The founding of the United Nations itself can show how states have adapted their interest of security from a “competitive” security system, or from an “individualistic” security system, to a “cooperative” security system, where “national interests are international interests” (Wendt 400). Wendt also explores conditions that would not be favorable for reconstructing institutions and the identities and interests of its acting members. He states that “any social system confronts each of its members as an objective social fact that reinforces certain behaviors and discourages others. Donor governments are not likely perform in a manner altruistic enough to confront AIDS in sub-Saharan Africa unless they are assured that realist power-politics will not penalize them for the action. Wendt states a second condition that “systematic change may also be inhibited by actors’ interests in maintaining relatively stable roles and identities,” which can be shown in the conflict of US domestic economic interests and its current role in international relations (411). Alexander George discusses the significance of a policymaker’s personal judgment for decision making (George 23). Through means of personal judgment and choice, actors can change their identities in an institution or society. Wendt states “the fact that roles are ‘taken’ means that, in principle, actors always have a capacity for ‘character planning’- for engaging in a critical self-reflection and choices designed to bring about change in their lives” (419). After an actor makes the personal decision to go against the norms of an institution, he can influence other actors to change their actions as well through his own practice and “altercasting” (Wendt 421). The United States, represented by President Clinton at the 2000 Security Council meeting, chose to initiate a change in its identity and interests regarding the AIDS epidemic. For its proposed norm


change for the institution, the next logical step, according to constructivism, would be “to make unilateral initiatives and self-binding commitments of sufficient significance that another state is faced with ‘an offer it cannot refuse’” (Wendt 421). Although the US has not yet set the best example regarding the credibility of its promises for sufficient enough funding for the AIDS issue, it has at least started the practice, along with all of its imperfections. Wendt summarizes that: The process by which egoists learn to cooperate is at the same time a process of reconstructing their interests in terms of shared commitments to social norms. Over time, this will tend to transform a positive interdependence of outcomes into a positive interdependence of utilities or collective interest organized around the norms in question. (417) Constructivist theory gives an adequate outline for how states may perceive AIDS as a security issue calling for completely collective security. This is sorely needed to address the AIDS epidemic, for it is a security threat that does not respect sovereignty or territorial boundaries.

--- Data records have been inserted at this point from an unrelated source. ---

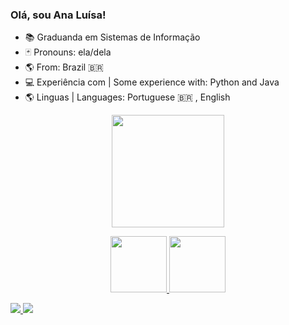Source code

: ### Olá, sou Ana Luísa!

- 📚 Graduanda em Sistemas de Informação
- 🃏 Pronouns: ela/dela
- 🌎 From: Brazil 🇧🇷
- 💻 Experiência com | Some experience with: Python and Java
- 🌎 Linguas | Languages: Portuguese 🇧🇷 , English 

<div align="center" style="display: inline_block">
  <a href="https://github.com/analuisafml">
  <img height="180em" src="https://github-readme-stats.vercel.app/api?username=analuisafml&count_private=true&show_icons=true&theme=codeSTACKr&hide_border=true">
</div>



<p align="center">
  <img src="https://cdn.jsdelivr.net/gh/devicons/devicon/icons/java/java-original-wordmark.svg" width="90vw"/>
    <img src="https://cdn.jsdelivr.net/gh/devicons/devicon/icons/python/python-original-wordmark.svg" width="90vw" />
          
</p>


<div> 
  <a href="https://instagram.com/luisaafm" target="_blank"><img src="https://img.shields.io/badge/-Instagram-%23E4405F?style=for-the-badge&logo=instagram&logoColor=white" target="_blank"</a>
  <a href = "mailto:analuisafreitasml@gmail.com"><img src="https://img.shields.io/badge/-Gmail-%23333?style=for-the-badge&logo=gmail&logoColor=white" target="_blank"></a>
</div
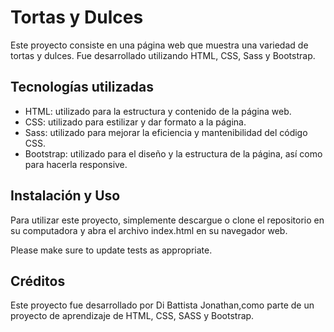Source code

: #   Tortas y Dulces

Este proyecto consiste en una página web que muestra una variedad de tortas y dulces. Fue desarrollado utilizando HTML, CSS, Sass y Bootstrap.

## Tecnologías utilizadas
- HTML: utilizado para la estructura y contenido de la página web.
- CSS: utilizado para estilizar y dar formato a la página.
- Sass: utilizado para mejorar la eficiencia y mantenibilidad del código CSS.
- Bootstrap: utilizado para el diseño y la estructura de la página, así como para hacerla responsive.

## Instalación y Uso

Para utilizar este proyecto, simplemente descargue o clone el repositorio en su computadora y abra el archivo index.html en su navegador web.

Please make sure to update tests as appropriate.

## Créditos
Este proyecto fue desarrollado por Di Battista Jonathan,como parte de un proyecto de aprendizaje de HTML, CSS, SASS y Bootstrap.
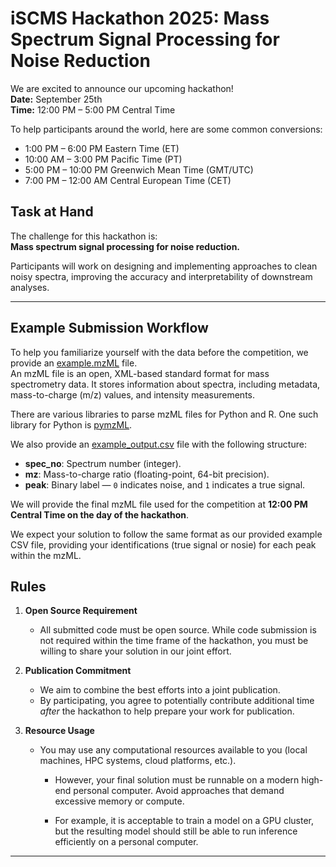 # iSCMS Hackathon 2025: Mass Spectrum Signal Processing for Noise Reduction

We are excited to announce our upcoming hackathon!  
**Date:** September 25th  
**Time:** 12:00 PM – 5:00 PM Central Time  

To help participants around the world, here are some common conversions:
- 1:00 PM – 6:00 PM Eastern Time (ET)  
- 10:00 AM – 3:00 PM Pacific Time (PT)  
- 5:00 PM – 10:00 PM Greenwich Mean Time (GMT/UTC)  
- 7:00 PM – 12:00 AM Central European Time (CET)  

## Task at Hand
The challenge for this hackathon is:  
**Mass spectrum signal processing for noise reduction.**  

Participants will work on designing and implementing approaches to clean noisy spectra, improving the accuracy and interpretability of downstream analyses.

---

## Example Submission Workflow

To help you familiarize yourself with the data before the competition, we provide an [example.mzML](https://raw.githubusercontent.com/chrisagrams/iSCMS-Hackathon-2025/refs/heads/main/data/example.mzML) file.  
An mzML file is an open, XML-based standard format for mass spectrometry data. It stores information about spectra, including metadata, mass-to-charge (m/z) values, and intensity measurements.

There are various libraries to parse mzML files for Python and R. One such library for Python is [pymzML](https://pymzml.readthedocs.io/en/latest/).

We also provide an [example_output.csv](https://raw.githubusercontent.com/chrisagrams/iSCMS-Hackathon-2025/refs/heads/main/data/example_output.csv) file with the following structure:

- **spec_no**: Spectrum number (integer).  
- **mz**: Mass-to-charge ratio (floating-point, 64-bit precision).  
- **peak**: Binary label — `0` indicates noise, and `1` indicates a true signal.

We will provide the final mzML file used for the competition at **12:00 PM Central Time on the day of the hackathon**.

We expect your solution to follow the same format as our provided example CSV file, providing your identifications (true signal or nosie) for each peak within the mzML.

## Rules
1. **Open Source Requirement**  
   - All submitted code must be open source. While code submission is not required within the time frame of the hackathon, you must be willing to share your solution in our joint effort.

2. **Publication Commitment**  
   - We aim to combine the best efforts into a joint publication.  
   - By participating, you agree to potentially contribute additional time *after* the hackathon to help prepare your work for publication.  

3. **Resource Usage**  
   - You may use any computational resources available to you (local machines, HPC systems, cloud platforms, etc.).

      - However, your final solution must be runnable on a modern high-end personal computer. Avoid approaches that demand excessive memory or compute.

      - For example, it is acceptable to train a model on a GPU cluster, but the resulting model should still be able to run inference efficiently on a personal computer.

---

Bibliography UNAIDS Humanitarian Unit Annual Update 2002 http://www.unaids.org/security/index.html International Intellectual Property Institute “Patent Protection and Access to HIV/AIDS Pharmaceuticals in Sub-Saharan Africa.” 2002 www.iipi.org HIV/AIDS Brochure “More than a Health Crisis” www.un.org/Overview/SG/aidshiv.html UNAIDS BP Digest Document –HIV Causes and Consequences http://www.unaids.org/bestpracticedigest/files/HIVcausesandconsequences.html United Nations Security Council Resolution 1308 (2000) www.un.org Confronting AIDS: Public Priorities in a Global Epidemic http://www.worldbank.org/aids-econ/confront/summary/index.htm Alexander Wendt, “Anarchy is What States Make of it: The Social Construction of Power Politics,” International Organizations, vol. 46, no. 2, Spring 1992. Alexander George, Bridging the Gap; Theory and practice in Foreign Policy, United States Institute for Peace Press, 1993. Milton Freedman, Capitalism and Freedom. Chicago: University of Chicago Press Lepgold, Joseph. 1998. “NATO’s Post-Cold War Collective Action Problem.” International Security, 23:78-106.